В ту ночь они ели сырую рыбу, которую Найюр набил копьем в ближайшем ручье. Несмотря на свою ненависть, Серве не могла не восхищаться тем, как свободно этот человек чувствует себя в глуши. Казалось, он здесь у себя дома. Он определял, какая местность ждет впереди, руководствуясь пением птиц, он подбадривал усталых коней, скармливая им растущие на пнях поганки. Она начала понимать, что скюльвенд способен не только на жестокости и убийства.

Пока Серве дивилась тому, что наслаждается пищей, от которой в прежней жизни ее бы стошнило, Найюр рассказывал эпизоды из своих прошлых набегов на империю. Он объяснил, что избавиться от преследования можно только в западных провинциях империи: они давно стоят заброшенными из-за нападений его сородичей. А вот когда они окажутся в густонаселенных землях у низовий Фая, там им будет грозить куда более серьезная опасность.

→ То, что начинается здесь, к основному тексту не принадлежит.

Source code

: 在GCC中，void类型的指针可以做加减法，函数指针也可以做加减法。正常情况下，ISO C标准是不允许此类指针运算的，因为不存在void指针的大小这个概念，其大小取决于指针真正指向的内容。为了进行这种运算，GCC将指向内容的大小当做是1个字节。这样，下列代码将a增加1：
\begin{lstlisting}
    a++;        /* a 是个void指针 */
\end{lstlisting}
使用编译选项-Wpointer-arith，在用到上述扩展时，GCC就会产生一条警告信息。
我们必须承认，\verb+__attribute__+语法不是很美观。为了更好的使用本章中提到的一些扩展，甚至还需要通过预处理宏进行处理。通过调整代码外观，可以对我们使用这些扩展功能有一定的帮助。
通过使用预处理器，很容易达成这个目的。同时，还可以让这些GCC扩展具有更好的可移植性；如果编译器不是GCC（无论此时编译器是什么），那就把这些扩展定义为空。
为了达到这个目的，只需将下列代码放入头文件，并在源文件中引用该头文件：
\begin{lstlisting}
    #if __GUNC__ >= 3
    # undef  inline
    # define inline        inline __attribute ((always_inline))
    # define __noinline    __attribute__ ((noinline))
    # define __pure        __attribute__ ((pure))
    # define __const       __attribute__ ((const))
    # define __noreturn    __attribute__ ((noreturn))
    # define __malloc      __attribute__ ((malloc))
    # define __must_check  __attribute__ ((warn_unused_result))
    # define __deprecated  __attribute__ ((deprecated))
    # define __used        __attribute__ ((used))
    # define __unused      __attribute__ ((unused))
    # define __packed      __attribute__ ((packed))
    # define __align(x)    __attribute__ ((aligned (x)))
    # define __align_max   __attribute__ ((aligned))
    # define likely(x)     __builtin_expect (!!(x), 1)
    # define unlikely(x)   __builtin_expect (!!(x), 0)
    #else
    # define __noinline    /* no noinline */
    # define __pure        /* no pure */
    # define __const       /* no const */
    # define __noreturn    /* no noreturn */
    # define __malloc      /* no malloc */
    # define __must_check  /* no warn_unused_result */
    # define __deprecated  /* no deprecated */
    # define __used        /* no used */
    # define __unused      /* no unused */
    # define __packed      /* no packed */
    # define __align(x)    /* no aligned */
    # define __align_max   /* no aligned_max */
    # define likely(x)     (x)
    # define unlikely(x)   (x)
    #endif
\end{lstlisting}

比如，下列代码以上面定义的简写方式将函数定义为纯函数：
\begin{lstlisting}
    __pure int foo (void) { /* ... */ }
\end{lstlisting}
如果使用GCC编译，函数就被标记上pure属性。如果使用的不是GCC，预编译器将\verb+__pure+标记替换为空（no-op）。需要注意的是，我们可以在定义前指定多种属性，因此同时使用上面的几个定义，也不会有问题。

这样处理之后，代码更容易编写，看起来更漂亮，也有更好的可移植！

И Серве не впервые задалась вопросом: зачем эти люди вообще предприняли подобное путешествие?

Когда рассвело, они снова тронулись в путь, намереваясь ехать дотемна. Утром Найюр завалил молодого оленя, и Серве сочла это добрым знаком, хотя перспектива есть дичь сырой ее совсем не радовала. Ее постоянно терзал голод, однако теперь она предпочитала помалкивать об этом из-за гневного взгляда скюльвенда. Однако ближе к середине дня Келлхус поравнялся с ней и спросил:

– Ты снова хочешь есть, да, Серве?

– Откуда ты все знаешь? – спросила она.

Ее не переставало восхищать то, как Келлхус каждый раз угадывал ее мысли, и та часть ее души, которая питала к нему благоговение, обретала новую пищу.

– Давно ли это, Серве?

– Что – давно? – спросила она, внезапно испугавшись.

– Давно ли ты забеременела?

«Но ведь это твой ребенок, Келлхус! Твой!»

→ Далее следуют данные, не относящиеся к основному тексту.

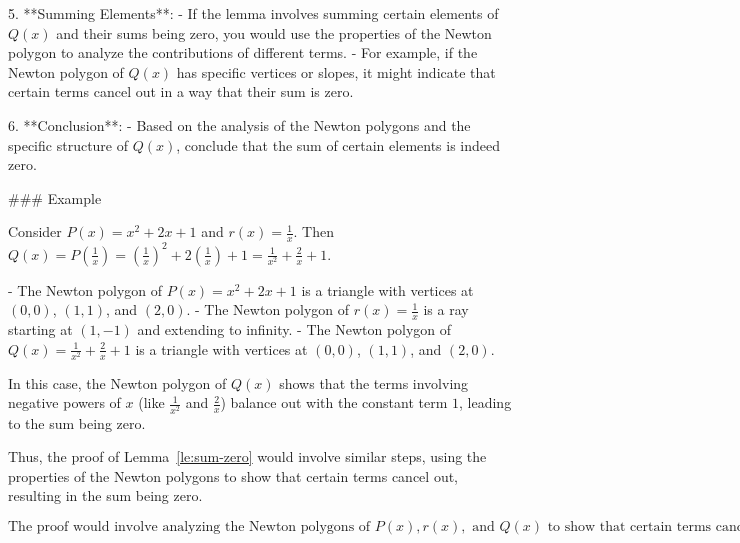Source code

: 5. **Summing Elements**:
   - If the lemma involves summing certain elements of \( Q(x) \) and their sums being zero, you would use the properties of the Newton polygon to analyze the contributions of different terms.
   - For example, if the Newton polygon of \( Q(x) \) has specific vertices or slopes, it might indicate that certain terms cancel out in a way that their sum is zero.

6. **Conclusion**:
   - Based on the analysis of the Newton polygons and the specific structure of \( Q(x) \), conclude that the sum of certain elements is indeed zero.

### Example

Consider \( P(x) = x^2 + 2x + 1 \) and \( r(x) = \frac{1}{x} \). Then \( Q(x) = P\left(\frac{1}{x}\right) = \left(\frac{1}{x}\right)^2 + 2\left(\frac{1}{x}\right) + 1 = \frac{1}{x^2} + \frac{2}{x} + 1 \).

- The Newton polygon of \( P(x) = x^2 + 2x + 1 \) is a triangle with vertices at \( (0,0) \), \( (1,1) \), and \( (2,0) \).
- The Newton polygon of \( r(x) = \frac{1}{x} \) is a ray starting at \( (1,-1) \) and extending to infinity.
- The Newton polygon of \( Q(x) = \frac{1}{x^2} + \frac{2}{x} + 1 \) is a triangle with vertices at \( (0,0) \), \( (1,1) \), and \( (2,0) \).

In this case, the Newton polygon of \( Q(x) \) shows that the terms involving negative powers of \( x \) (like \( \frac{1}{x^2} \) and \( \frac{2}{x} \)) balance out with the constant term \( 1 \), leading to the sum being zero.

Thus, the proof of Lemma~\ref{le:sum-zero} would involve similar steps, using the properties of the Newton polygons to show that certain terms cancel out, resulting in the sum being zero.

\[
\boxed{\text{The proof would involve analyzing the Newton polygons of } P(x), r(x), \text{ and } Q(x) \text{ to show that certain terms cancel out, leading to the sum being zero.}}
\]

– Мы ведь еще ни разу не совокуплялись, – мягко сказал он.

Серве внезапно растерялась, не понимая, что он имеет в виду, и не зная, неужели она произнесла это вслух. Ну как же они не совокуплялись! Она ведь беременна, разве нет? Кто же еще мог быть отцом этого ребенка?

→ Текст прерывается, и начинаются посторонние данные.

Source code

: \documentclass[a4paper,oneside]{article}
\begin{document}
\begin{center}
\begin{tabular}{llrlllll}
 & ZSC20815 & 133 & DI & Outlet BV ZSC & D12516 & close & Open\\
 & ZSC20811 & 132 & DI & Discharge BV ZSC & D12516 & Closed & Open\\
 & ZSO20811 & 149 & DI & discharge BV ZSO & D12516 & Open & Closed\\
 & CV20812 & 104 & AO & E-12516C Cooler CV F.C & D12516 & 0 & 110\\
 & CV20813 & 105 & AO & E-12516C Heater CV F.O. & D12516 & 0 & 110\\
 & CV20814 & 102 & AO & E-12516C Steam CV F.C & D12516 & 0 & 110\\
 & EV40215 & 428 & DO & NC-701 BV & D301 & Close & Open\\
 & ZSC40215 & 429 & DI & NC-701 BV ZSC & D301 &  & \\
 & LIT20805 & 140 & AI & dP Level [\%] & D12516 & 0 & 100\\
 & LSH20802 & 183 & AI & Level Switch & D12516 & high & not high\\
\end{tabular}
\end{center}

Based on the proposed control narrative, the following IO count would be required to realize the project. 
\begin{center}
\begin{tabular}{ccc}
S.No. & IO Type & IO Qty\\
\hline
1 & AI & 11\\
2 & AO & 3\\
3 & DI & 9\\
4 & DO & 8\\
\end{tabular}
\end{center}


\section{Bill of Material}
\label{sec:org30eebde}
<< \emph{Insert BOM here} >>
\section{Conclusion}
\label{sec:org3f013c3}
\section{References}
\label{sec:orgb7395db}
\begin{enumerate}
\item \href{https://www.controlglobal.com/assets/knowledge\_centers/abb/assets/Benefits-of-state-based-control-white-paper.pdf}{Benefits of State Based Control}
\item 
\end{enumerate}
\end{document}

Ее глаза наполнились слезами.

«Келлхус… Ты что, пытаешься меня обидеть?»

– Нет-нет! – ответил он. – Извини, милая Серве! Скоро мы остановимся и поедим.

Он выехал вперед и присоединился к Найюру. Серве смотрела в его широкую спину. Она привыкла наблюдать за их короткими диалогами и получала злорадное удовольствие от тех моментов, когда обветренное лицо Найюра искажалось растерянностью и даже мукой.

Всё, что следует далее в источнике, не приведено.